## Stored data
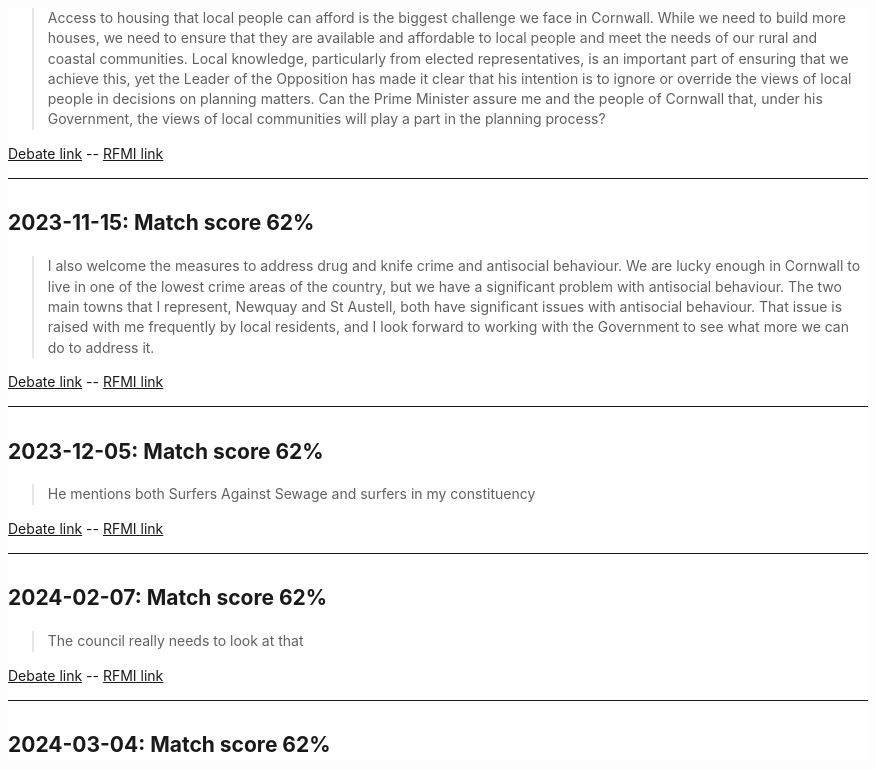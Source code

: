 >Access to housing that local people can afford is the biggest challenge we face in Cornwall. While we need to build more houses, we need to ensure that they are available and affordable to local people and meet the needs of our rural and coastal communities. Local knowledge, particularly from elected representatives, is an important part of ensuring that we achieve this, yet the Leader of the Opposition has made it clear that his intention is to ignore or override the views of local  people in decisions on planning matters. Can the Prime Minister assure me and the people of Cornwall that, under his Government, the views of local communities will play a part in the planning process?

[Debate link](https://www.theyworkforyou.com/debates/?id=2023-11-22d.316.2)  --  [RFMI link](https://www.theyworkforyou.com/mp/25410/register)


---



## 2023-11-15: Match score 62%

>I also welcome the measures to address drug and knife crime and antisocial behaviour. We are lucky enough in Cornwall to live in one of the lowest crime areas of the country, but we have a significant problem with antisocial behaviour. The two main towns that I represent, Newquay and St Austell, both have significant issues with antisocial behaviour. That issue is raised with me frequently by local residents, and I look forward to working with the Government to see what more we can do to address it.

[Debate link](https://www.theyworkforyou.com/debates/?id=2023-11-15b.728.0)  --  [RFMI link](https://www.theyworkforyou.com/mp/25410/register)


---



## 2023-12-05: Match score 62%

>He mentions both Surfers Against Sewage and surfers in my constituency

[Debate link](https://www.theyworkforyou.com/debates/?id=2023-12-05a.308.0)  --  [RFMI link](https://www.theyworkforyou.com/mp/25410/register)


---



## 2024-02-07: Match score 62%

>The council really needs to look at that

[Debate link](https://www.theyworkforyou.com/debates/?id=2024-02-07c.320.0)  --  [RFMI link](https://www.theyworkforyou.com/mp/25410/register)


---



## 2024-03-04: Match score 62%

## PROBLEM TO WORK ON
Would you reproduce the records exactly as they stand, but without the pictures?

## ANSWER TO THIS EXERCISE
Source code

: >Access to housing that local people can afford is the biggest challenge we face in Cornwall. While we need to build more houses, we need to ensure that they are available and affordable to local people and meet the needs of our rural and coastal communities. Local knowledge, particularly from elected representatives, is an important part of ensuring that we achieve this, yet the Leader of the Opposition has made it clear that his intention is to ignore or override the views of local  people in decisions on planning matters. Can the Prime Minister assure me and the people of Cornwall that, under his Government, the views of local communities will play a part in the planning process?

[Debate link](https://www.theyworkforyou.com/debates/?id=2023-11-22d.316.2)  --  [RFMI link](https://www.theyworkforyou.com/mp/25410/register)


---



## 2023-11-15: Match score 62%

>I also welcome the measures to address drug and knife crime and antisocial behaviour. We are lucky enough in Cornwall to live in one of the lowest crime areas of the country, but we have a significant problem with antisocial behaviour. The two main towns that I represent, Newquay and St Austell, both have significant issues with antisocial behaviour. That issue is raised with me frequently by local residents, and I look forward to working with the Government to see what more we can do to address it.

[Debate link](https://www.theyworkforyou.com/debates/?id=2023-11-15b.728.0)  --  [RFMI link](https://www.theyworkforyou.com/mp/25410/register)


---



## 2023-12-05: Match score 62%

>He mentions both Surfers Against Sewage and surfers in my constituency

[Debate link](https://www.theyworkforyou.com/debates/?id=2023-12-05a.308.0)  --  [RFMI link](https://www.theyworkforyou.com/mp/25410/register)


---



## 2024-02-07: Match score 62%

>The council really needs to look at that

[Debate link](https://www.theyworkforyou.com/debates/?id=2024-02-07c.320.0)  --  [RFMI link](https://www.theyworkforyou.com/mp/25410/register)


---



## 2024-03-04: Match score 62%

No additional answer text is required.